The conventional chemical approach is characterized by poor regioselectivity, the requirement of protection/deprotection and being environmently unfriendly. A promising alternative, green biocatalysis, has advantages such as mild reaction conditions, high efficiency and high selectivity. This research employs the enzymatic synthesis of ligands using lipases dissolved in low toxic organic solvent. Besides, the optimization of some crucial variables of the reaction, the screening of enzymes of high regioselectivity and efficiency, and liver active targeting liposomes will also be investigated.. Inhibition of tumor angiogenesis leads to a lack of oxygen and nutrients in the tumor and therefore has become a standard of care for many solid tumor therapies. Dual inhibition of vascular endothelial growth factor receptor (VEGFR) and platelet-derived growth factor receptor (PDGFR) protein kinase activities is a popular strategy for targeting tumor angiogenesis. Tumor cells targetable Venenum Bufonis loaded long circulation liposomes mediated by pazopanib or linifanib will be enzymatic synthesized by using highly efficient and regioselective preparation. The effects of some variables on the enzymatic reaction in different media and lipases were characterized. This research investigates the preparation, pharmacokinetics, tissue distribution, along with its mechanism of growth inhibition of cancer cell and induction of cancer cell apoptosis. Targeting mechanism of drug promoted by carriers is explained by A549 and A498 cell. In a word, this delivery system is a promising novel strategy to improve the bioavailability of natural drugs. These correlational studies have not yet been reported.

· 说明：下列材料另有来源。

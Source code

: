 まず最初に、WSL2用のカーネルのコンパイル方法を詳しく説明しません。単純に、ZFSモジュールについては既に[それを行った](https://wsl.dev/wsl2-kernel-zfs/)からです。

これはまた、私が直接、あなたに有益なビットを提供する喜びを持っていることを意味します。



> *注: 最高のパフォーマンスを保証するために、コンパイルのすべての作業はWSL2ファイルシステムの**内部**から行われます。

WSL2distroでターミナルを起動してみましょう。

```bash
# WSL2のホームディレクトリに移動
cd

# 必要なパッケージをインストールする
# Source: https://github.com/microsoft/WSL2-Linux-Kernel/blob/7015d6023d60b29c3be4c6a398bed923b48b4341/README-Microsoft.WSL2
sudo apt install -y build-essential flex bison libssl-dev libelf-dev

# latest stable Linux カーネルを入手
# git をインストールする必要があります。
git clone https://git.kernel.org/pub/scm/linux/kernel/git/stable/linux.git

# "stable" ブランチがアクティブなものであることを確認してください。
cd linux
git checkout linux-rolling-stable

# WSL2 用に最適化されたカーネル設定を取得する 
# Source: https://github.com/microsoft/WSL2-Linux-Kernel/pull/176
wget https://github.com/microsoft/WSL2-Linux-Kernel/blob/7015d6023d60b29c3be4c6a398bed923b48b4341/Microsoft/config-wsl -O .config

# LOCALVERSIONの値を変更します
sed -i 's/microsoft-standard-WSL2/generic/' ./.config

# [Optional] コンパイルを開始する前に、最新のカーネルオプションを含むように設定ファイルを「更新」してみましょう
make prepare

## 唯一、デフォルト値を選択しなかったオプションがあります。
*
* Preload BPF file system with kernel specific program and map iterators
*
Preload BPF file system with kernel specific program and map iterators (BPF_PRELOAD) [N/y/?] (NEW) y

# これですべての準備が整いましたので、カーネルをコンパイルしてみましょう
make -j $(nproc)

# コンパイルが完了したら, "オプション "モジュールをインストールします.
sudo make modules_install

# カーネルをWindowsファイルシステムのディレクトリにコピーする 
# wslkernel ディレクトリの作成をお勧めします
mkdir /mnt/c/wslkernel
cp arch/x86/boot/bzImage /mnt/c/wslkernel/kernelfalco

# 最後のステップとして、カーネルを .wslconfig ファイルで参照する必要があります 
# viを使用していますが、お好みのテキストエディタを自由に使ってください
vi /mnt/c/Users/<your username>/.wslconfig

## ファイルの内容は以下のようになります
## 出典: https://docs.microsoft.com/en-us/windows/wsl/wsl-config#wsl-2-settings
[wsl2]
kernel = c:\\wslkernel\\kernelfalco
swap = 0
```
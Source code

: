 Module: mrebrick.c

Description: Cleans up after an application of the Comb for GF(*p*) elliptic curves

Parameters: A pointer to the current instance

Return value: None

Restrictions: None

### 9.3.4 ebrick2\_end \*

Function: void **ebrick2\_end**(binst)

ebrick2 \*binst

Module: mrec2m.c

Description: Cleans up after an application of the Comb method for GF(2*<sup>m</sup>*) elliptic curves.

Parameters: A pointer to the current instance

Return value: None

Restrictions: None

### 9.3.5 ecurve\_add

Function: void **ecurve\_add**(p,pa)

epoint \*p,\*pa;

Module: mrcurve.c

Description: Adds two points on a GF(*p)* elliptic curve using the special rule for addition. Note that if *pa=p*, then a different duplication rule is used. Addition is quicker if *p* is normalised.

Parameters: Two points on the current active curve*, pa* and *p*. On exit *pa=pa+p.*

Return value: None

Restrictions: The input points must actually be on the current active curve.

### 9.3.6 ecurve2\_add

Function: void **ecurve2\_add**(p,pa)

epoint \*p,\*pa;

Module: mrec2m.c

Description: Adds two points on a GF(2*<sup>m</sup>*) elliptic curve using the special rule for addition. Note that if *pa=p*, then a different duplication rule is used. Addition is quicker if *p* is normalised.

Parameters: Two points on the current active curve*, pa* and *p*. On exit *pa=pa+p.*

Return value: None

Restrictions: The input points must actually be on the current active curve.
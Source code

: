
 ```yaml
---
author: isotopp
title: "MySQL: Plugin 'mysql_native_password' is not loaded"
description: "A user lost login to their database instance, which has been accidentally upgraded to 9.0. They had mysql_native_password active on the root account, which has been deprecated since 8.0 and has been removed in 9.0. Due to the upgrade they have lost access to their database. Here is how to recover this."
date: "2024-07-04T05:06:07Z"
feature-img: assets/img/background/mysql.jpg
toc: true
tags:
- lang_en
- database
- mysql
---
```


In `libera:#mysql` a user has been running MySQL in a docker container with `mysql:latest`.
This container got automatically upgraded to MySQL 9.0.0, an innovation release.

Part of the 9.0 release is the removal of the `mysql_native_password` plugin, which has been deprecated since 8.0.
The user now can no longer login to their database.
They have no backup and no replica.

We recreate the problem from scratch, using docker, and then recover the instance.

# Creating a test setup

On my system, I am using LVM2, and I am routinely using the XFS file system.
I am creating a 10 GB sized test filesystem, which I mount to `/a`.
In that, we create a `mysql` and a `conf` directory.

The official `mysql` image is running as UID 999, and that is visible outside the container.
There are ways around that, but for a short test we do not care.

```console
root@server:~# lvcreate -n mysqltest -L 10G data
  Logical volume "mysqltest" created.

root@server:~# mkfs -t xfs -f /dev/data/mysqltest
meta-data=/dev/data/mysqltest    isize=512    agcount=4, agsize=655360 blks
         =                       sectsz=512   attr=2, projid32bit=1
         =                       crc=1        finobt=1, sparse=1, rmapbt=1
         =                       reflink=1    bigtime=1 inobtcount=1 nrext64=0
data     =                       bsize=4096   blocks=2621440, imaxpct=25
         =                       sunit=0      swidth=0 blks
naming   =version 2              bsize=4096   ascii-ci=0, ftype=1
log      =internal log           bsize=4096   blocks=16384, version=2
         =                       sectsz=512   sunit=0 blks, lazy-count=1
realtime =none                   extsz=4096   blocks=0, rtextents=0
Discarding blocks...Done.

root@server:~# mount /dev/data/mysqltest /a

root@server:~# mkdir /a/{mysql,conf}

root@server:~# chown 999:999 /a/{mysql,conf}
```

脂质体配体的生物催化合成具有高初速率、高底物转化率、高选择性、环境保护和减少能源消耗等优点，已成为立体选择性合成中绿色的替代方案。脂肪酶具有稳定性好、易于与反应混合物分离、可重复使用等优点。本研究使用来自南极假丝酵母属（Novozym 435）的脂肪酶B作为催化剂，通过生物催化反应一步合成叶酸-聚乙二醇-胆固醇聚合物、叶酸-聚乙二醇单硬脂酸酯聚合物，并制备叶酸功能化的蟾酥脂质体、叶酸功能化的白桦脂酸脂质体。对其形貌、粒径、电位、包封率、稳定性、细胞毒性、细胞摄取、细胞凋亡、细胞定位、细胞周期等进行了研究。该脂质体能被HepG2细胞（叶酸受体阳性细胞）选择性摄取，显示出更强的细胞毒性，而A549细胞（叶酸受体阴性细胞）细胞摄取程度没有显着差异。叶酸功能化的荧光脂质体的细胞摄取效果显著高于非叶酸功能化的荧光脂质体。进一步研究发现，脂质体可诱导A549细胞发生凋亡，导致细胞生长抑制，作用于线粒体而引起增殖抑制作用，能使A549细胞阻滞在G0/G1期，随着浓度增加阻滞作用越明显。这些为一步反应生物催化修饰脂质体的靶向给药系统提供新的研究方法和思路。